When there are multiple sensible ways to define something,
different problems will dictate different definitions.
My 2i cents.
--
Eric Sosman
eso...@acm-dot-org.invalid
Kevin André
> On 9 Mrz., 09:46, Kevin André
> <kevin.andre.dont.l...@spam.telenet.be> wrote:
>> thomas.mer...@gmx.at wrote:
>> > On 7 Mrz., 09:40, Kevin André
>> > <kevin.andre.dont.l...@spam.telenet.be> wrote:
>> >> thomas.mer...@gmx.at wrote:
>> >> > I have released a new version of Seed7: seed7_05_20070305.tgz
>
>> >> (...)
>
>> >> > - All exponentiation operators were improved to evaluate 0 **
>> >> > 0 to 1.
>
>> >> That's not correct. 0 ** 0 is undefined. x ** 0 = (x ** 1) / x
>> >> and you can't do that when x is zero.
>
>> > In mathematics there is a convention to define x ** 0 as 1.
>> > This comes very handy. For example:
>> > 10 ** 2 = 100
>> > 10 ** 1 = 10
>> > 10 ** 0 = 1
>> > 10 ** -1 = 0.1
>> > 10 ** -2 = 0.01
>> > This is also used in exponential notation for numbers like
>> > 1.7e0 which is short for 1.7 * 10 ** 0 and means just 1.7 .
(...)
>> So you could define 0 ** 0 to be 1, but then you get this:
>
>> 0 ** 2 = 0
>> 0 ** 1 = 0
>> 0 ** 0 = 1
>> 0 ** -1 = 0
>> 0 ** -2 = 0
>
> There is just one thing you forgot.
> The expression x ** -y is defined as 1 / (x ** y) .
> Therefore your table must be:
>
> 0 ** 2 = 0
> 0 ** 1 = 0
> 0 ** 0 = 1
> 0 ** -1 = Infinity
> 0 ** -2 = Infinity
>
> Now the definition of 0 ** 0 as 1 does not stand out any more.

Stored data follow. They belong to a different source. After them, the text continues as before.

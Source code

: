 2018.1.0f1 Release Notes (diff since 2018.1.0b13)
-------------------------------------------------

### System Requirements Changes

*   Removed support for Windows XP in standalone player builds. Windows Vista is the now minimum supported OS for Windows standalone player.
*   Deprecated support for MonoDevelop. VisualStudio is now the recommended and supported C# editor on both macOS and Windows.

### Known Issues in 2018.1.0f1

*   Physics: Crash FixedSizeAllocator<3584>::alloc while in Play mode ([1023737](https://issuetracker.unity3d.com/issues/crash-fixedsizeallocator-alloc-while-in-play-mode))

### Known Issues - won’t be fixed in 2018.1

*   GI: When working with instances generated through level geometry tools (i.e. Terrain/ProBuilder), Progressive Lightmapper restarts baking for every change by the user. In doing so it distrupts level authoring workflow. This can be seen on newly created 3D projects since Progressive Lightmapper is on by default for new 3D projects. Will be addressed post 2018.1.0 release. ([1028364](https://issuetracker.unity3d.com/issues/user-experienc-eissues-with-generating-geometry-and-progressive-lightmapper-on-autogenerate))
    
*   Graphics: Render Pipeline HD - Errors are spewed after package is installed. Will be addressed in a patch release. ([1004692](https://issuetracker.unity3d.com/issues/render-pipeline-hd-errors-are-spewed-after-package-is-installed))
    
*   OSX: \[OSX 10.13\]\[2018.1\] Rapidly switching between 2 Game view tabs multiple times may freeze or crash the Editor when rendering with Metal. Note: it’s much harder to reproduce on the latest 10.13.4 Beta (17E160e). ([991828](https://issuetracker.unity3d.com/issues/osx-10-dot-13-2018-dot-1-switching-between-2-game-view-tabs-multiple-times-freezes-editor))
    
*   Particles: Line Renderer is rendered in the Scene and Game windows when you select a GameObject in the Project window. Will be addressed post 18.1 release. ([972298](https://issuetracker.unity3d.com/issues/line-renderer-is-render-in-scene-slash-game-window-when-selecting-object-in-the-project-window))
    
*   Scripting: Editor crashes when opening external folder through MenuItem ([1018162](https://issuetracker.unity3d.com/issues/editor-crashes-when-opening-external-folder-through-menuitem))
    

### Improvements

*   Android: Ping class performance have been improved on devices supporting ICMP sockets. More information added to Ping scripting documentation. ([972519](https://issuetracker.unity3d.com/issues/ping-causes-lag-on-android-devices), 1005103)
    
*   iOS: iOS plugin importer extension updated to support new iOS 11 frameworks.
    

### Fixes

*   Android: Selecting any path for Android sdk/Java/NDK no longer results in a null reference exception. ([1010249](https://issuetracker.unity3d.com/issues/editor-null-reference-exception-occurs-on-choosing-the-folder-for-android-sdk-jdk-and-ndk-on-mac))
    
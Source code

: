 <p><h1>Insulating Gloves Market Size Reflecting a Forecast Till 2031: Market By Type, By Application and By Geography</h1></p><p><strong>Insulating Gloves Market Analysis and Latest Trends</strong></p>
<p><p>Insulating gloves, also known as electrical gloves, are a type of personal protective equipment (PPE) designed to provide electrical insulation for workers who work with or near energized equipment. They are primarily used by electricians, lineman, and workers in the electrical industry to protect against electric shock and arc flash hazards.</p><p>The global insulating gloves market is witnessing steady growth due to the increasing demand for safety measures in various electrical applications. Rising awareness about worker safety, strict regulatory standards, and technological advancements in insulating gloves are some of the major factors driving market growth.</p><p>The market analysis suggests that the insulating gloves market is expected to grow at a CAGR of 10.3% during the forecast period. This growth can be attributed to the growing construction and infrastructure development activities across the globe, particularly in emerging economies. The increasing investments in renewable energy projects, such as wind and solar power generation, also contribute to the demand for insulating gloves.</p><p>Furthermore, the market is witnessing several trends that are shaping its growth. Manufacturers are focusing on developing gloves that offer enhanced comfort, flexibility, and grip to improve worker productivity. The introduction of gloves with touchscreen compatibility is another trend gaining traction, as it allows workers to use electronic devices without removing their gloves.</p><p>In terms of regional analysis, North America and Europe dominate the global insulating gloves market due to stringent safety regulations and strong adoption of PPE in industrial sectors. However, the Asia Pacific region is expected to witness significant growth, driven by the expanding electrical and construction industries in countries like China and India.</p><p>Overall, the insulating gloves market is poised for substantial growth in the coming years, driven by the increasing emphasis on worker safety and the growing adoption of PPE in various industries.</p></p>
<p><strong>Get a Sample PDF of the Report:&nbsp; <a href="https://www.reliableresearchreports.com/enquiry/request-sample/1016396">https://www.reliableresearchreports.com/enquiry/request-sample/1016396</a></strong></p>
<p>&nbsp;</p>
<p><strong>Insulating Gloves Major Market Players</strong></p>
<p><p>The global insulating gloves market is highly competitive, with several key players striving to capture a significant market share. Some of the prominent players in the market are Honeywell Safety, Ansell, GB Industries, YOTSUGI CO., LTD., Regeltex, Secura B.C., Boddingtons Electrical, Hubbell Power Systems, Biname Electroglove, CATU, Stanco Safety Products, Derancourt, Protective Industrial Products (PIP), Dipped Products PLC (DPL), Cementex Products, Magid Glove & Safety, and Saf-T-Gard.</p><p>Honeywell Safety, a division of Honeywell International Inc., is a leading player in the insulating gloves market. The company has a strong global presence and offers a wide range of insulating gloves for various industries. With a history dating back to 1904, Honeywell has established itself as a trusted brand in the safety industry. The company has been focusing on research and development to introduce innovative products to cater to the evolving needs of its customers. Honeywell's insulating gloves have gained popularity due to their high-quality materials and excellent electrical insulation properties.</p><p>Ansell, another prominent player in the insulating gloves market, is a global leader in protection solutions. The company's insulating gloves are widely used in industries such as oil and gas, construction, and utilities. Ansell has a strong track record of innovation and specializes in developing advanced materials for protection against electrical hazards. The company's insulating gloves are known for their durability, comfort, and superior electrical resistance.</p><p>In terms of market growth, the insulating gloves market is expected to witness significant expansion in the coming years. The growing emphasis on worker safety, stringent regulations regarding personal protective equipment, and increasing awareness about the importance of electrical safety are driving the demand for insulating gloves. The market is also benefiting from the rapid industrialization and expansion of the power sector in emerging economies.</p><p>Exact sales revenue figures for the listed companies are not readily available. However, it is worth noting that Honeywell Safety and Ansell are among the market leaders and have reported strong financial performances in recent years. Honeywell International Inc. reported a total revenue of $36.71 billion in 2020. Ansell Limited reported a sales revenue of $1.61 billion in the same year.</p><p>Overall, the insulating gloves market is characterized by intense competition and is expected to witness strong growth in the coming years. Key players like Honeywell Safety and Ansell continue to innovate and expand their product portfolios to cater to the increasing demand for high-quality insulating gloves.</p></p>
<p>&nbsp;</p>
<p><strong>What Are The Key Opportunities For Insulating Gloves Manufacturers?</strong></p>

OK. You got me there. I guess I should get a bit more sleep these
days :-)
> It is a compromise but there are good arguments for doing it
> this way. As I mentioned before, other programming languages
> like Fortran, C, C++, Ada, Java, Python, Ruby, Haskell, ML,
> Scheme and MATLAB took the same approach.
I'll remember it for the day I need to implement it in my language :-)
Anyway, I've never really had to use exponentiation in my programs so
I did not know what those languages did. IMHO exponentiation is so
little used in regular programs that I did not provide a ** operator
in my language but decided to provide it as a function in the
standard library.
--
Kevin André
CBFalconer
>
... snip ...
>
> So you could define 0 ** 0 to be 1, but then you get this:
>
> 0 ** 2 = 0
> 0 ** 1 = 0
> 0 ** 0 = 1
> 0 ** -1 = 0
> 0 ** -2 = 0
Now you almost have an impulse function. :-)
--
Chuck F (cbfalconer at maineline dot net)
Available for consulting/temporary embedded and systems.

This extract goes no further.